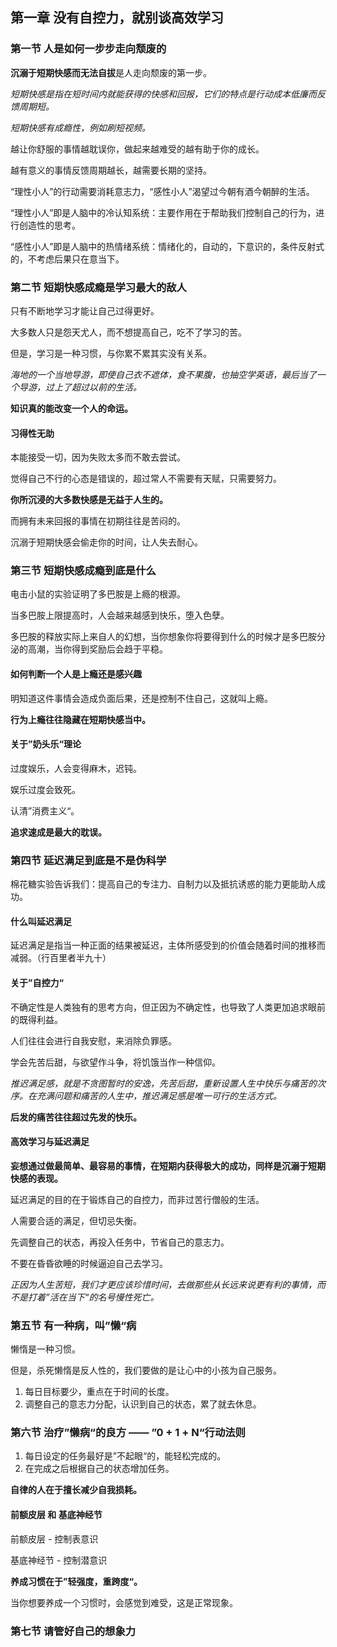 ## 第一章 没有自控力，就别谈高效学习

### 第一节 人是如何一步步走向颓废的

**沉溺于短期快感而无法自拔**是人走向颓废的第一步。

*短期快感是指在短时间内就能获得的快感和回报，它们的特点是行动成本低廉而反馈周期短。*

*短期快感有成瘾性，例如刷短视频。*

越让你舒服的事情越耽误你，做起来越难受的越有助于你的成长。

越有意义的事情反馈周期越长，越需要长期的坚持。

“理性小人”的行动需要消耗意志力，“感性小人”渴望过今朝有酒今朝醉的生活。

“理性小人”即是人脑中的冷认知系统：主要作用在于帮助我们控制自己的行为，进行创造性的思考。

“感性小人”即是人脑中的热情绪系统：情绪化的，自动的，下意识的，条件反射式的，不考虑后果只在意当下。

### 第二节 短期快感成瘾是学习最大的敌人

只有不断地学习才能让自己过得更好。

大多数人只是怨天尤人，而不想提高自己，吃不了学习的苦。

但是，学习是一种习惯，与你累不累其实没有关系。

*海地的一个当地导游，即使自己衣不遮体，食不果腹，也抽空学英语，最后当了一个导游，过上了超过以前的生活。*

**知识真的能改变一个人的命运。**

#### 习得性无助

本能接受一切，因为失败太多而不敢去尝试。

觉得自己不行的心态是错误的，超过常人不需要有天赋，只需要努力。

**你所沉浸的大多数快感是无益于人生的。**

而拥有未来回报的事情在初期往往是苦闷的。

沉溺于短期快感会偷走你的时间，让人失去耐心。

### 第三节 短期快感成瘾到底是什么

电击小鼠的实验证明了多巴胺是上瘾的根源。

当多巴胺上限提高时，人会越来越感到快乐，堕入色孽。

多巴胺的释放实际上来自人的幻想，当你想象你将要得到什么的时候才是多巴胺分泌的高潮，当你得到奖励后会趋于平稳。

#### 如何判断一个人是上瘾还是感兴趣

明知道这件事情会造成负面后果，还是控制不住自己，这就叫上瘾。

**行为上瘾往往隐藏在短期快感当中。**

#### 关于”奶头乐“理论

过度娱乐，人会变得麻木，迟钝。

娱乐过度会致死。

认清”消费主义“。

**追求速成是最大的耽误。**

### 第四节 延迟满足到底是不是伪科学

棉花糖实验告诉我们：提高自己的专注力、自制力以及抵抗诱惑的能力更能助人成功。

#### 什么叫**延迟满足**

延迟满足是指当一种正面的结果被延迟，主体所感受到的价值会随着时间的推移而减弱。（行百里者半九十）

#### 关于”自控力“

不确定性是人类独有的思考方向，但正因为不确定性，也导致了人类更加追求眼前的既得利益。

人们往往会进行自我安慰，来消除负罪感。

学会先苦后甜，与欲望作斗争，将饥饿当作一种信仰。

*推迟满足感，就是不贪图暂时的安逸，先苦后甜，重新设置人生中快乐与痛苦的次序。在充满问题和痛苦的人生中，推迟满足感是唯一可行的生活方式。*

**后发的痛苦往往超过先发的快乐。**

#### 高效学习与延迟满足

**妄想通过做最简单、最容易的事情，在短期内获得极大的成功，同样是沉溺于短期快感的表现。**

延迟满足的目的在于锻炼自己的自控力，而非过苦行僧般的生活。

人需要合适的满足，但切忌失衡。

先调整自己的状态，再投入任务中，节省自己的意志力。

不要在昏昏欲睡的时候逼迫自己去学习。

*正因为人生苦短，我们才更应该珍惜时间，去做那些从长远来说更有利的事情，而不是打着”活在当下“的名号慢性死亡。*

### 第五节 有一种病，叫”懒“病

懒惰是一种习惯。

但是，杀死懒惰是反人性的，我们要做的是让心中的小孩为自己服务。

1. 每日目标要少，重点在于时间的长度。
2. 调整自己的意志力分配，认识到自己的状态，累了就去休息。

### 第六节 治疗”懒病“的良方 —— ”0 + 1 + N“行动法则

1. 每日设定的任务最好是”不起眼“的，能轻松完成的。
2. 在完成之后根据自己的状态增加任务。

**自律的人在于擅长减少自我损耗。**

#### 前额皮层 和 基底神经节

前额皮层 - 控制表意识

基底神经节 - 控制潜意识

**养成习惯在于”轻强度，重跨度“。**

当你想要养成一个习惯时，会感觉到难受，这是正常现象。

### 第七节 请管好自己的想象力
◆ ◆ ◆ ◆ ◆
What to work on:
What is the number of lines in the entries that include the string "感性小人"? Reply with that number alone.

Answer below:
2